During the match: Let us say you can have a function f(X,i) that counts the total number of times that bit position #i is turned on (equal to 1) in all numbers between 1 and X, inclusive. Then, for each bit position from 0 to 32, inclusive, then that bit will have a 1 in the result if and only if { f(R,i)-f(L-1,i) is odd }. You can test this assertion by just trying out how xor works between each position. We split the problem into two instances of f(X,i) to just have less variables to handle.

I thought f(X,i) was going to be easy to implement. And it sort of is. But It took me longer than I wanted to come up with it. It is becoming a habit that my 250 is usually surprisingly slow, even though I do not remember really slowing down while implementing it. It is almost as if I am initially calibrate to work slower and the speed increases during the game. I need to come up with a way to start in fast mode.

Anyway, let us say we have a number (in binary) 1101110?1011, the ? marks the bit at position i. Imagine that to the left of ? we placed any number strictly less than 1101110, for example: 110010?---- then ? must be 1 (we are counting those) and the ---- can be any number you want.

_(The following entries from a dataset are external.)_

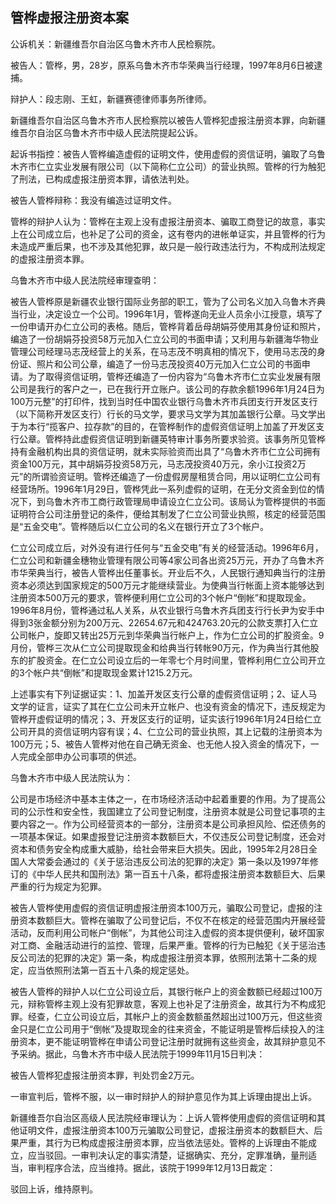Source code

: ## 管桦虚报注册资本案

公诉机关：新疆维吾尔自治区乌鲁木齐市人民检察院。

被告人：管桦，男，28岁，原系乌鲁木齐市华荣典当行经理，1997年8月6日被逮捕。

辩护人：段志刚、王虹，新疆赛德律师事务所律师。

新疆维吾尔自治区乌鲁木齐市人民检察院以被告人管桦犯虚报注册资本罪，向新疆维吾尔自治区乌鲁木齐市中级人民法院提起公诉。

起诉书指控：被告人管桦编造虚假的证明文件，使用虚假的资信证明，骗取了乌鲁木齐市仁立实业发展有限公司（以下简称仁立公司）的营业执照。管桦的行为触犯了刑法，已构成虚报注册资本罪，请依法判处。

被告人管桦辩称：我没有编造过证明文件。

管桦的辩护人认为：管桦在主观上没有虚报注册资本、骗取工商登记的故意，事实上在公司成立后，也补足了公司的资金，这有卷内的进帐单证实，并且管桦的行为未造成严重后果，也不涉及其他犯罪，故只是一般行政违法行为，不构成刑法规定的虚报注册资本罪。

乌鲁木齐市中级人民法院经审理查明：

被告人管桦原是新疆农业银行国际业务部的职工，管为了公司名义加入乌鲁木齐典当行业，决定设立一个公司。1996年1月，管桦遂向无业人员余小江授意，填写了一份申请开办仁立公司的表格。随后，管桦背着岳母胡娟芬使用其身份证和照片，编造了一份胡娟芬投资58万元加入仁立公司的书面申请；又利用与新疆海华物业管理公司经理马志茂经营上的关系，在马志茂不明真相的情况下，使用马志茂的身份证、照片和公司公章，编造了一份马志茂投资40万元加入仁立公司的书面申请。为了取得资信证明，管桦还编造了一份内容为“乌鲁木齐市仁立实业发展有限公司是我行的客户之一，已在我行开立账户。该公司的存款余额1996年1月24日为100万元整”的打印件，找到当时任中国农业银行乌鲁木齐市兵团支行开发区支行（以下简称开发区支行）行长的马文学，要求马文学为其加盖银行公章。马文学出于为本行“揽客户、拉存款”的目的，在管桦制作的虚假资信证明上加盖了开发区支行公章。管桦持此虚假资信证明到新疆英特审计事务所要求验资。该事务所见管桦持有金融机构出具的资信证明，就未实际验资而出具了“乌鲁木齐市仁立公司拥有资金100万元，其中胡娟芬投资58万元，马志茂投资40万元，余小江投资2万元”的所谓验资证明。管桦还编造了一份虚假房屋租赁合同，用以证明仁立公司有经营场所。1996年1月29日，管桦凭此一系列虚假的证明，在无分文资金到位的情况下，到乌鲁木齐市工商行政管理局申请设立仁立公司。该局认为管桦提供的书面证明符合公司注册登记的条件，便给其制发了仁立公司营业执照，核定的经营范围是“五金交电”。管桦随后以仁立公司的名义在银行开立了3个帐户。

仁立公司成立后，对外没有进行任何与“五金交电”有关的经营活动。1996年6月，仁立公司和新疆金穗物业管理有限公司等4家公司各出资25万元，开办了乌鲁木齐市华荣典当行，被告人管桦出任董事长。开业后不久，人民银行通知典当行的注册资本必须达到国家规定的500万元才能继续营业。为使典当行帐面上资本能够达到注册资本500万元的要求，管桦便利用仁立公司的3个帐户“倒帐”和提取现金。1996年8月份，管桦通过私人关系，从农业银行乌鲁木齐兵团支行行长尹为安手中得到3张金额分别为200万元、22654.67元和424763.20元的公款支票打入仁立公司帐户，旋即又转出25万元到华荣典当行帐户上，作为仁立公司的扩股资金。9月份，管桦三次从仁立公司提取现金和给典当行转帐90万元，作为典当行其他股东的扩股资金。在仁立公司设立后的一年零七个月时间里，管桦利用仁立公司开立的3个帐户共“倒帐”和提取现金累计1215.2万元。

上述事实有下列证据证实：1、加盖开发区支行公章的虚假资信证明；2、证人马文学的证言，证实了其在仁立公司未开立帐户、也没有资金的情况下，违反规定为管桦开虚假证明的情况；3、开发区支行的证明，证实该行1996年1月24日给仁立公司开具的资信证明内容有误；4、仁立公司的营业执照，其上记载的注册资本为100万元；5、被告人管桦对他在自己确无资金、也无他人投入资金的情况下，一人完成全部申办公司事项的供述。

乌鲁木齐市中级人民法院认为：

公司是市场经济中基本主体之一，在市场经济活动中起着重要的作用。为了提高公司的公示性和安全性，我国建立了公司登记制度，注册资本就是公司登记事项的主要内容之一。作为公司经营资本的一部分，注册资本是公司承担风险、偿还债务的一项基本保证。如果虚报登记注册资本数额巨大，不仅违反公司登记制度，还会对资本和债务安全构成重大威胁，给社会带来巨大损失。因此，1995年2月28日全国人大常委会通过的《关于惩治违反公司法的犯罪的决定》第一条以及1997年修订的《中华人民共和国刑法》第一百五十八条，都将虚报注册资本数额巨大、后果严重的行为规定为犯罪。

被告人管桦使用虚假的资信证明虚报注册资本100万元，骗取公司登记，虚报的注册资本数额巨大。管桦在骗取了公司登记后，不仅不在核定的经营范围内开展经营活动，反而利用公司帐户“倒帐”，为其他公司注入虚假的资本提供便利，破坏国家对工商、金融活动进行的监控、管理，后果严重。管桦的行为已触犯《关于惩治违反公司法的犯罪的决定》第一条，构成虚报注册资本罪，依照刑法第十二条的规定，应当依照刑法第一百五十八条的规定惩处。

被告人管桦的辩护人以仁立公司设立后，其银行帐户上的资金数额已经超过100万元，辩称管桦主观上没有犯罪故意，客观上也补足了注册资金，故其行为不构成犯罪。经查，仁立公司设立后，其帐户上的资金数额虽然超出过100万元，但这些资金只是仁立公司用于“倒帐”及提取现金的往来资金，不能证明是管桦后续投入的注册资本，更不能证明管桦在申请公司登记注册时就拥有这些资金，故其辩护意见不予采纳。据此，乌鲁木齐市中级人民法院于1999年11月15日判决：

被告人管桦犯虚报注册资本罪，判处罚金2万元。

一审宣判后，管桦不服，以一审时辩护人的辩护意见作为其上诉理由提出上诉。

新疆维吾尔自治区高级人民法院经审理认为：上诉人管桦使用虚假的资信证明和其他证明文件，虚报注册资本100万元骗取公司登记，虚报注册资本的数额巨大、后果严重，其行为已构成虚报注册资本罪，应当依法惩处。管桦的上诉理由不能成立，应当驳回。一审判决认定的事实清楚，证据确实、充分，定罪准确，量刑适当，审判程序合法，应当维持。据此，该院于1999年12月13日裁定：

驳回上诉，维持原判。

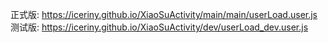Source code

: 正式版: https://iceriny.github.io/XiaoSuActivity/main/main/userLoad.user.js
测试版: https://iceriny.github.io/XiaoSuActivity/dev/userLoad_dev.user.js
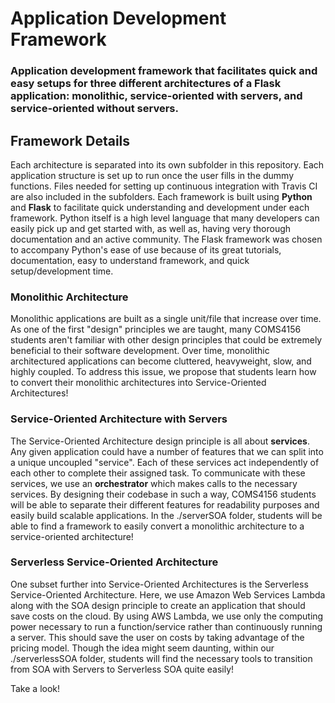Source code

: # Application Development Framework

### Application development framework that facilitates quick and easy setups for three different architectures of a Flask application: monolithic, service-oriented with servers, and service-oriented without servers. 

## Framework Details
Each architecture is separated into its own subfolder in this repository. Each application structure is set up to run once the user fills in the dummy functions. Files needed for setting up continuous integration with Travis CI are also included in the subfolders. Each framework is built using <b>Python</b> and <b>Flask</b> to facilitate quick understanding and development under each framework. Python itself is a high level language that many developers can easily pick up and get started with, as well as, having very thorough documentation and an active community. The Flask framework was chosen to accompany Python's ease of use because of its great tutorials, documentation, easy to understand framework, and quick setup/development time.

### Monolithic Architecture
Monolithic applications are built as a single unit/file that increase over time. As one of the first "design" principles we are taught, many COMS4156 students aren't familiar with other design principles that could be extremely beneficial to their software development. Over time, monolithic architectured applications can become cluttered, heavyweight, slow, and highly coupled. To address this issue, we propose that students learn how to convert their monolithic architectures into Service-Oriented Architectures!

### Service-Oriented Architecture with Servers
The Service-Oriented Architecture design principle is all about <b>services</b>. Any given application could have a number of features that we can split into a unique uncoupled "service". Each of these services act independently of each other to complete their assigned task. To communicate with these services, we use an <b>orchestrator</b> which makes calls to the necessary services. By designing their codebase in such a way, COMS4156 students will be able to separate their different features for readability purposes and easily build scalable applications. In the ./serverSOA folder, students will be able to find a framework to easily convert a monolithic architecture to a service-oriented architecture!

### Serverless Service-Oriented Architecture
One subset further into Service-Oriented Architectures is the Serverless Service-Oriented Architecture. Here, we use Amazon Web Services Lambda along with the SOA design principle to create an application that should save costs on the cloud. By using AWS Lambda, we use only the computing power necessary to run a function/service rather than continuously running a server. This should save the user on costs by taking advantage of the pricing model. Though the idea might seem daunting, within our ./serverlessSOA folder, students will find the necessary tools to transition from SOA with Servers to Serverless SOA quite easily!

Take a look!
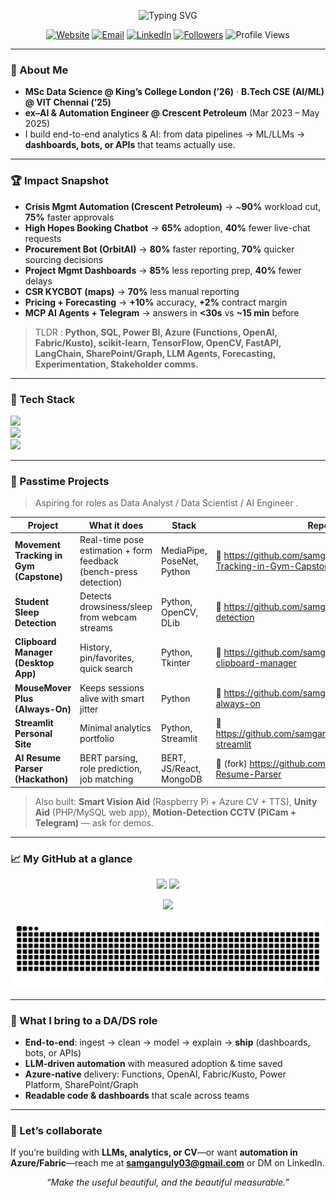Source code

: <!-- Profile README for @samganguly -->
<!-- Clean, animated, and recruiter-friendly -->

<p align="center">
  <img src="https://readme-typing-svg.demolab.com?font=Nunito+Sans&pause=1200&center=true&vCenter=true&width=950&height=55&lines=Hi%F0%9F%91%8B+I'm+Samrat+Ganguly;Data+Analyst+%7C+AI%2FML+Engineer+%7C+ex+Crescent+Petroleum;MSc+Data+Science+@+KCL'26;LLM+Agents+%7C+Analytics+Dashboards+%7C+Computer+Vision" alt="Typing SVG" />
</p>

<p align="center">
  <a href="https://www.techdevai.com"><img alt="Website" src="https://img.shields.io/badge/Portfolio-techdevai.com-0A66C2?logo=vercel&logoColor=white"></a>
  <a href="mailto:samganguly03@gmail.com"><img alt="Email" src="https://img.shields.io/badge/Email-samganguly03%40gmail.com-FF4B4B?logo=gmail&logoColor=white"></a>
  <a href="https://www.linkedin.com/in/samratganguly03/"><img alt="LinkedIn" src="https://img.shields.io/badge/LinkedIn-Samrat%20Ganguly-0A66C2?logo=linkedin&logoColor=white"></a>
  <a href="https://github.com/samganguly?tab=followers"><img alt="Followers" src="https://img.shields.io/github/followers/samganguly?style=social"></a>
  <img alt="Profile Views" src="https://komarev.com/ghpvc/?username=samganguly&label=Profile%20views&color=0e75b6&style=flat" />
</p>

---

### 🚀 About Me
- **MSc Data Science @ King’s College London (’26)** · **B.Tech CSE (AI/ML) @ VIT Chennai (’25)**
- **ex–AI & Automation Engineer @ Crescent Petroleum** (Mar 2023 – May 2025)
- I build end-to-end analytics & AI: from data pipelines → ML/LLMs → **dashboards, bots, or APIs** that teams actually use.

---

### 🏆 Impact Snapshot
- **Crisis Mgmt Automation (Crescent Petroleum)** → ~**90%** workload cut, **75%** faster approvals  
- **High Hopes Booking Chatbot** → **65%** adoption, **40%** fewer live-chat requests  
- **Procurement Bot (OrbitAI)** → **80%** faster reporting, **70%** quicker sourcing decisions  
- **Project Mgmt Dashboards** → **85%** less reporting prep, **40%** fewer delays  
- **CSR KYCBOT (maps)** → **70%** less manual reporting  
- **Pricing + Forecasting** → **+10%** accuracy, **+2%** contract margin  
- **MCP AI Agents + Telegram** → answers in **<30s** vs **~15 min** before

> TLDR : **Python, SQL, Power BI, Azure (Functions, OpenAI, Fabric/Kusto), scikit-learn, TensorFlow, OpenCV, FastAPI, LangChain, SharePoint/Graph, LLM Agents, Forecasting, Experimentation, Stakeholder comms.**

---

### 🧰 Tech Stack
<p align="left">
  <img src="https://skillicons.dev/icons?i=python,java,cpp,js,ts,react,html,css" />
  <br/>
  <img src="https://skillicons.dev/icons?i=tensorflow,pytorch,sklearn,opencv,fastapi,nodejs" />
  <br/>
  <img src="https://skillicons.dev/icons?i=azure,vercel,linux,git,github,postgres,mysql,mongodb" />
</p>

---

### 🔬 Passtime Projects
> Aspiring for roles as Data Analyst / Data Scientist / AI Engineer .

| Project | What it does | Stack | Repo |
|---|---|---|---|
| **Movement Tracking in Gym (Capstone)** | Real-time pose estimation + form feedback (bench-press detection) | MediaPipe, PoseNet, Python | 🔗 https://github.com/samganguly/Movement-Tracking-in-Gym-Capstone |
| **Student Sleep Detection** | Detects drowsiness/sleep from webcam streams | Python, OpenCV, DLib | 🔗 https://github.com/samganguly/student-sleep-detection |
| **Clipboard Manager (Desktop App)** | History, pin/favorites, quick search | Python, Tkinter | 🔗 https://github.com/samganguly/sammy-clipboard-manager |
| **MouseMover Plus (Always-On)** | Keeps sessions alive with smart jitter | Python | 🔗 https://github.com/samganguly/sammy-always-on |
| **Streamlit Personal Site** | Minimal analytics portfolio | Python, Streamlit | 🔗 https://github.com/samganguly/personalwebsite-streamlit |
| **AI Resume Parser (Hackathon)** | BERT parsing, role prediction, job matching | BERT, JS/React, MongoDB | 🔗 (fork) https://github.com/Zephyrus02/NLP-Resume-Parser |

> Also built: **Smart Vision Aid** (Raspberry Pi + Azure CV + TTS), **Unity Aid** (PHP/MySQL web app), **Motion-Detection CCTV (PiCam + Telegram)** — ask for demos.

---

### 📈 My GitHub at a glance
<p align="center">
  <img height="165" src="https://github-readme-stats.vercel.app/api?username=samganguly&show_icons=true&count_private=true&include_all_commits=true" />
  <img height="165" src="https://github-readme-streak-stats.herokuapp.com/?user=samganguly" />
</p>
<p align="center">
  <img height="165" src="https://github-readme-stats.vercel.app/api/top-langs/?username=samganguly&layout=compact&langs_count=8" />
</p>

<!-- 🐍 Contribution Snake (auto-generated SVGs)—see instructions below -->
<p align="center">
  <picture>
    <source media="(prefers-color-scheme: dark)" srcset="https://raw.githubusercontent.com/samganguly/samganguly/output/snake.svg">
    <source media="(prefers-color-scheme: light)" srcset="https://raw.githubusercontent.com/samganguly/samganguly/output/snake-light.svg">
    <img alt="github contribution grid snake animation" src="https://raw.githubusercontent.com/samganguly/samganguly/output/snake.svg">
  </picture>
</p>

---

### 💼 What I bring to a DA/DS role
- **End-to-end**: ingest → clean → model → explain → **ship** (dashboards, bots, or APIs)
- **LLM-driven automation** with measured adoption & time saved
- **Azure-native** delivery: Functions, OpenAI, Fabric/Kusto, Power Platform, SharePoint/Graph
- **Readable code & dashboards** that scale across teams

---

### 📣 Let’s collaborate
If you’re building with **LLMs, analytics, or CV**—or want **automation in Azure/Fabric**—reach me at **samganguly03@gmail.com** or DM on LinkedIn.

<p align="center">
  <i>“Make the useful beautiful, and the beautiful measurable.”</i>
</p>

Thus for each possible value for the left side bellow the current one, there are 2i ways to make the right side.

Imagine that the left side was exactly 1101110 then ? still has to be 1 (but if the i-th bit of X is 0, then it cannot be): 110111011---- , this time, you cannot put just any value in ----. They have to be less than or equal to the right side: 11102 = 14. Thus, if the i-th position is 1, then there are additional (right side + 1) different values)


That approach may have been a little too long to implement. There are various other approaches. For example, you can move the R-(L-1) stuff so that it is done in the main function. Let f(X) the function that calculates the xor between the numbers between 1 and X, inclusive. Then f(R) ^ f(L-1) is equal to the requested result (That is how xor works, it is its own inverse operation).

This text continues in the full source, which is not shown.